Biodiversity is crucial for food security, medicinal sources, socioeconomic benefits, cultural and aesthetic values, and ecosystem resilience under global change. Biodiversity science combines fields including ecology, biology, genetics, economics, and geography, which often have a relatively short history of computational research. However, research in the field is becoming increasingly data-intensive and models more complex, requiring the use of supercomputers. This is connected to a need for improved modelling approaches that can handle large volumes of data and produce reliable predictions of biodiversity shifts in response to pressures including changes in climate and land-use. Biodiversity data are also diverse in terms of their quality, coverage, and openness. Successfully considering biodiversity as part of decision-making therefore requires access to increasingly harmonised, open, and quality-controlled data.
The Digital Twins (DTs) concept represents a solution to address the needs of modern biodiversity research. A digital twin can be defined as a virtual, interactive replica of a real-world entity or process, consisting of data, a model (the digital representation of a real-world process), and methods to connect the data and the model.

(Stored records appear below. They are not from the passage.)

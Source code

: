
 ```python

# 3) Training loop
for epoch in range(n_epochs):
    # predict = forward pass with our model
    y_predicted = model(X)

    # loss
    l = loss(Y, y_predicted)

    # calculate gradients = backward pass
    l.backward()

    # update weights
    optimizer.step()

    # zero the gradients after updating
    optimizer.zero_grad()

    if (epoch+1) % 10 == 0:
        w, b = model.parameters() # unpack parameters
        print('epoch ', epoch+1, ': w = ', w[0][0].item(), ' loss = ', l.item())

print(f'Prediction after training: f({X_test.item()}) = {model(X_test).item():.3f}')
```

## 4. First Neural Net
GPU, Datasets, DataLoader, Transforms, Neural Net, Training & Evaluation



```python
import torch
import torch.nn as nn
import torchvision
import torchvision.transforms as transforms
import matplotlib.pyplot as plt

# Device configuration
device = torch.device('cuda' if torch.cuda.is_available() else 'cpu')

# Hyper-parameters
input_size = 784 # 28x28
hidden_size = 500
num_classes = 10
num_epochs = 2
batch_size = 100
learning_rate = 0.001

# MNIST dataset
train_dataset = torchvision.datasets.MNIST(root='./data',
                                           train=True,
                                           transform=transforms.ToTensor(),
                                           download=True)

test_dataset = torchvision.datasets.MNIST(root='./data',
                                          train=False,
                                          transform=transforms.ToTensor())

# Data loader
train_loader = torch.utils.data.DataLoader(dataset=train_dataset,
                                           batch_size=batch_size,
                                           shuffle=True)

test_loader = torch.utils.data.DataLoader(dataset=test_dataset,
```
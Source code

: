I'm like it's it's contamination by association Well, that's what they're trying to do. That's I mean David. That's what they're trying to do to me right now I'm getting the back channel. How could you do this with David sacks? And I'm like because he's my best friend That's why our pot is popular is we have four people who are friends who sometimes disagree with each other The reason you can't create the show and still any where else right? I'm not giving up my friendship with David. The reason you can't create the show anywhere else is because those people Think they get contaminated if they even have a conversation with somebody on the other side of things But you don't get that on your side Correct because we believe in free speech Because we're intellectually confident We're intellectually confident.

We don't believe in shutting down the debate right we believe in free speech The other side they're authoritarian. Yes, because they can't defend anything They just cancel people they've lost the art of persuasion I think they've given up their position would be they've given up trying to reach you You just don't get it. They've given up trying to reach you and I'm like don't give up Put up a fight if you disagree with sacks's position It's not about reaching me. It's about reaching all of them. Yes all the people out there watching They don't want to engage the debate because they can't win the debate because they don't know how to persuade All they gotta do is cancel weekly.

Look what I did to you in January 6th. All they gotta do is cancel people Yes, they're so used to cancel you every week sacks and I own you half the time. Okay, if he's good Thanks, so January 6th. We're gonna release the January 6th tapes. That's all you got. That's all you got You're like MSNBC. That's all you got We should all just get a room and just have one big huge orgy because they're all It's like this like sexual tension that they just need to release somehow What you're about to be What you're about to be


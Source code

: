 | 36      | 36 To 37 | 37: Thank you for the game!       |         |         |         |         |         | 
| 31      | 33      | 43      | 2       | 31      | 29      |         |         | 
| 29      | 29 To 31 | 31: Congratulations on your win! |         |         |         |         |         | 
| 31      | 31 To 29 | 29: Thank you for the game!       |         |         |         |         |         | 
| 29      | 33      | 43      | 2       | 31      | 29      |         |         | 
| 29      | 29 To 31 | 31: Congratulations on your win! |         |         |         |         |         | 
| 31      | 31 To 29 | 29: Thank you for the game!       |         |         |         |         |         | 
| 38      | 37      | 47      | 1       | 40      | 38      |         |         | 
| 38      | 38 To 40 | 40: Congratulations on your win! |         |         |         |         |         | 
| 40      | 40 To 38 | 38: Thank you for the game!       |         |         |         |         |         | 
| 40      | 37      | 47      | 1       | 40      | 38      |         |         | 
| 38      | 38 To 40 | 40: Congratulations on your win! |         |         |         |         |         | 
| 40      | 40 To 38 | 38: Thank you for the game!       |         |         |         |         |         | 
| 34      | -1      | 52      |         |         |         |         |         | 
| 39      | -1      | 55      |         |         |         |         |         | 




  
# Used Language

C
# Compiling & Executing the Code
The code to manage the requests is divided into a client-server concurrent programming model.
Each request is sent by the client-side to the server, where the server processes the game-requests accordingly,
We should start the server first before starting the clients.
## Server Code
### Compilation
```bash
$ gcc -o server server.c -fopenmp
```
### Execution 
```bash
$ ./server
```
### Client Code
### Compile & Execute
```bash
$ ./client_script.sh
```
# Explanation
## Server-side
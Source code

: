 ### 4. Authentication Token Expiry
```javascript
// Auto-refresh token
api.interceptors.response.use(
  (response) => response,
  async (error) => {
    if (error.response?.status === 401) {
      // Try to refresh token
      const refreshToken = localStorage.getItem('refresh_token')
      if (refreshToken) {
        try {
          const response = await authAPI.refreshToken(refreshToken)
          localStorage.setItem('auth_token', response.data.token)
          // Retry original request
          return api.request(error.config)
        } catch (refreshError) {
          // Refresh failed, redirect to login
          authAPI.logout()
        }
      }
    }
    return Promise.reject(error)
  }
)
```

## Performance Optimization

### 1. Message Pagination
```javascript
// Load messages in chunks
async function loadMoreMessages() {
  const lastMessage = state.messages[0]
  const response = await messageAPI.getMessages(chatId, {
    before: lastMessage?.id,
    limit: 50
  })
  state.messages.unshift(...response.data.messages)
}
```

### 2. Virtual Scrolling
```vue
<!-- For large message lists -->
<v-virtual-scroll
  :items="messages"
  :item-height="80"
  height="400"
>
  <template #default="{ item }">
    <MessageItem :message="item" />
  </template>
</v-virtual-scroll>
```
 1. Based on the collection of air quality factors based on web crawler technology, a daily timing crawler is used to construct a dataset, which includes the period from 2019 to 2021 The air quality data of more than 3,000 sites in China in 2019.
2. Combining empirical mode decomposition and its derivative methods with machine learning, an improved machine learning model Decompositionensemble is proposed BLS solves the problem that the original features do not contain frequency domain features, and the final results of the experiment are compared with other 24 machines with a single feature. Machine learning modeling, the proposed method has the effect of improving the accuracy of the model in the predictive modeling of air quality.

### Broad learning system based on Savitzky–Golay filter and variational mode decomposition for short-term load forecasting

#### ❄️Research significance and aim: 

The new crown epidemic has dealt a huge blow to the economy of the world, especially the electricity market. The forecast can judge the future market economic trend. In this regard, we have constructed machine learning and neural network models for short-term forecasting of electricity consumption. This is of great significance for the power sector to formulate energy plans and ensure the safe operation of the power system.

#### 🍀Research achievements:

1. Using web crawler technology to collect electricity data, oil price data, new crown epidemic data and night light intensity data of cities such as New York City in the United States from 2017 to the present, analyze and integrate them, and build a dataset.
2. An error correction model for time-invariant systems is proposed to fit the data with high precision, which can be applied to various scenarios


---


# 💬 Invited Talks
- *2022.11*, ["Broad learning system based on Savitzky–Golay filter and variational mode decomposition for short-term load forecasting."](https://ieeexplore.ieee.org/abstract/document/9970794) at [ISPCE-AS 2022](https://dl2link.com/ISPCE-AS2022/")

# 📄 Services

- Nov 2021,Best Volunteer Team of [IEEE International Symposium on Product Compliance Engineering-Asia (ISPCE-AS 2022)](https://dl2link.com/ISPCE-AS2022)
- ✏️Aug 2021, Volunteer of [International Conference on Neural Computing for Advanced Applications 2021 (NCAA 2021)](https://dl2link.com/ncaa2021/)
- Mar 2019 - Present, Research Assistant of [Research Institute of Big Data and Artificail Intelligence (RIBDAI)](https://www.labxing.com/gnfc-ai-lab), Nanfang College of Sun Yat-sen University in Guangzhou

The Horizon Europe Biodiversity Digital Twin (BioDT) project advanced the frontiers of biodiversity science by developing prototypes of DTs of different aspects of biodiversity dynamics. The DTs developed are deployed by leveraging EuroHPC world-class supercomputers such as LUMI and Karolina and national computational resources. BioDT addressed the following key objectives:
1- Building and deploying prototype DTs corresponding to several biodiversity topics
2- Integrating the DTs with research infrastructures that play a key role in facilitating access to biodiversity data
3- Ensuring the interoperability of BioDT with the EC flagship programme Destination Earth
Through its work on demonstrating the technological feasibility of DTs in ecological research and facilitating access to biodiversity data, BioDT paved the way for groundbreaking changes in ecology, including establishing new types of interactive tools for monitoring ecosystem health, with benefits for a broad range of end-users, including citizens, researchers, and policymakers.